I dislike street painting and tagging. Some people think the original painting is art; the guy doing the tagging thinks his is art. Both are entitled to their opinion, as am I. I think any street painting is an eyesore. Forest Hill is blighted by tacky paintings, especially the one by the Sylvaner Post. Makes the place look like a ghetto.
@InTheNightGarden the key differences being:
- “Love Them, Tell Them” was commissioned and had permission from the land owner (as do all festival street art pieces).
- The tag is wilful destruction of someone else’s art.
Hopefully the artist will have used graffiti protective lacquer as if so, it should be relatively easy to remove the “tag”.
I am probably nitpicking - but I couldn’t get past the referral to tagging as “work”. Perhaps replacing the two middle letters of that word with “an” would be more accurate.

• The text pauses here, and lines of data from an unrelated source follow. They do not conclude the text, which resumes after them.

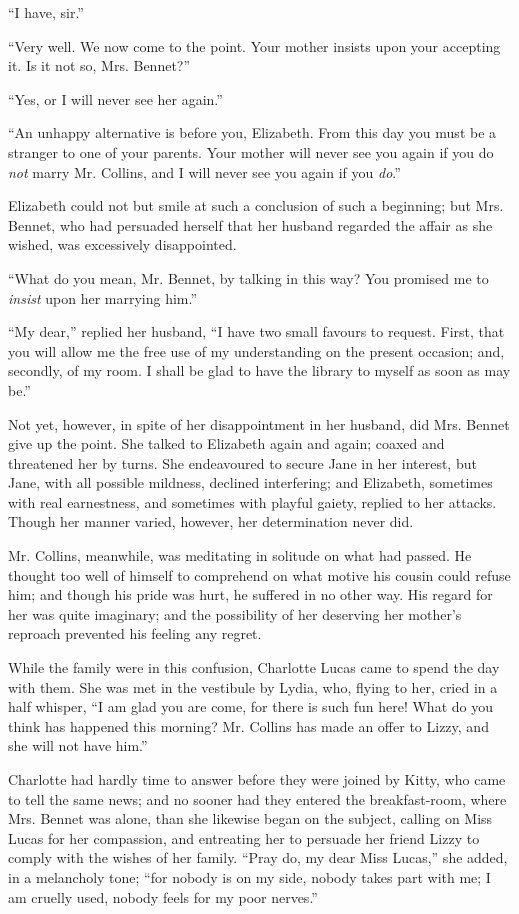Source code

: ``I have, sir.''

``Very well. We now come to the point. Your mother insists upon your accepting it. Is it not so, Mrs. Bennet?''

``Yes, or I will never see her again.''

``An unhappy alternative is before you, Elizabeth. From this day you must be a stranger to one of your parents. Your mother will never see you again if you do \textit{not} marry Mr. Collins, and I will never see you again if you \textit{do}.''

Elizabeth could not but smile at such a conclusion of such a beginning; but Mrs. Bennet, who had persuaded herself that her husband regarded the affair as she wished, was excessively disappointed.

``What do you mean, Mr. Bennet, by talking in this way? You promised me to \textit{insist} upon her marrying him.''

``My dear,'' replied her husband, ``I have two small favours to request. First, that you will allow me the free use of my understanding on the present occasion; and, secondly, of my room. I shall be glad to have the library to myself as soon as may be.''

Not yet, however, in spite of her disappointment in her husband, did Mrs. Bennet give up the point. She talked to Elizabeth again and again; coaxed and threatened her by turns. She endeavoured to secure Jane in her interest, but Jane, with all possible mildness, declined interfering; and Elizabeth, sometimes with real earnestness, and sometimes with playful gaiety, replied to her attacks. Though her manner varied, however, her determination never did.

Mr. Collins, meanwhile, was meditating in solitude on what had passed. He thought too well of himself to comprehend on what motive his cousin could refuse him; and though his pride was hurt, he suffered in no other way. His regard for her was quite imaginary; and the possibility of her deserving her mother's reproach prevented his feeling any regret.

While the family were in this confusion, Charlotte Lucas came to spend the day with them. She was met in the vestibule by Lydia, who, flying to her, cried in a half whisper, ``I am glad you are come, for there is such fun here! What do you think has happened this morning? Mr. Collins has made an offer to Lizzy, and she will not have him.''




Charlotte had hardly time to answer before they were joined by Kitty, who came to tell the same news; and no sooner had they entered the breakfast-room, where Mrs. Bennet was alone, than she likewise began on the subject, calling on Miss Lucas for her compassion, and entreating her to persuade her friend Lizzy to comply with the wishes of her family. ``Pray do, my dear Miss Lucas,'' she added, in a melancholy tone; ``for nobody is on my side, nobody takes part with me; I am cruelly used, nobody feels for my poor nerves.''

Have you a link to this thread?
It may not work for those who aren’t FB members, and who aren’t members of the “I love SE4” group
Thanks. Beyond the rightful indignation on this matter, there is a really interesting conversation developing there on the transience of street art and the clash between commissioned works versus more traditionally unsanctioned (guerrilla) works. As well as some good commentary on the linkages between tagging and street art today.
I’ve asked to join the group.
The tag looks s**t. Had it looked better then maybe there’d be less uproar. I’ll hold the rest of my opinion as I can’t be bothered to have anyone jumping down my throat at the moment. I thought this post summed it all up nicely though.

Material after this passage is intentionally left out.